**WORK REQUIRED**
All of the records below should be retyped exactly, with no pictures included.
· · · · ·
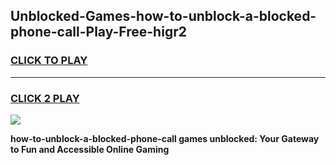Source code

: 
## Unblocked-Games-how-to-unblock-a-blocked-phone-call-Play-Free-higr2
<h3>
<a href="https://premium76.site?title=how-to-unblock-a-blocked-phone-call&ref=20M">CLICK TO PLAY</a></h3>
<hr>

<h3>
<a href="https://premium76.site?title=how-to-unblock-a-blocked-phone-call&ref=20M">CLICK 2 PLAY</a>
  
</h3>

<a href="https://premium76.site?title=how-to-unblock-a-blocked-phone-call&ref=19M"><img src="https://clearcache.store/games.png"></a>


**how-to-unblock-a-blocked-phone-call games unblocked: Your Gateway to Fun and Accessible Online Gaming**
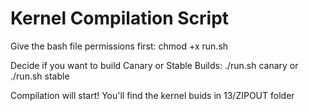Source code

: # Kernel Compilation Script
Give the bash file permissions first: chmod +x run.sh

Decide if you want to build Canary or Stable Builds: ./run.sh canary or ./run.sh stable

Compilation will start! You'll find the kernel buids in 13/ZIPOUT folder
· · · · ·
**COMPLETED EXERCISE**
Source code

: 
## Unblocked-Games-how-to-unblock-a-blocked-phone-call-Play-Free-higr2
<h3>
<a href="https://premium76.site?title=how-to-unblock-a-blocked-phone-call&ref=20M">CLICK TO PLAY</a></h3>
<hr>

<h3>
<a href="https://premium76.site?title=how-to-unblock-a-blocked-phone-call&ref=20M">CLICK 2 PLAY</a>
  
</h3>

<a href="https://premium76.site?title=how-to-unblock-a-blocked-phone-call&ref=19M"><img src="https://clearcache.store/games.png"></a>


**how-to-unblock-a-blocked-phone-call games unblocked: Your Gateway to Fun and Accessible Online Gaming**
Source code

: # Kernel Compilation Script
Give the bash file permissions first: chmod +x run.sh

Decide if you want to build Canary or Stable Builds: ./run.sh canary or ./run.sh stable

Compilation will start! You'll find the kernel buids in 13/ZIPOUT folder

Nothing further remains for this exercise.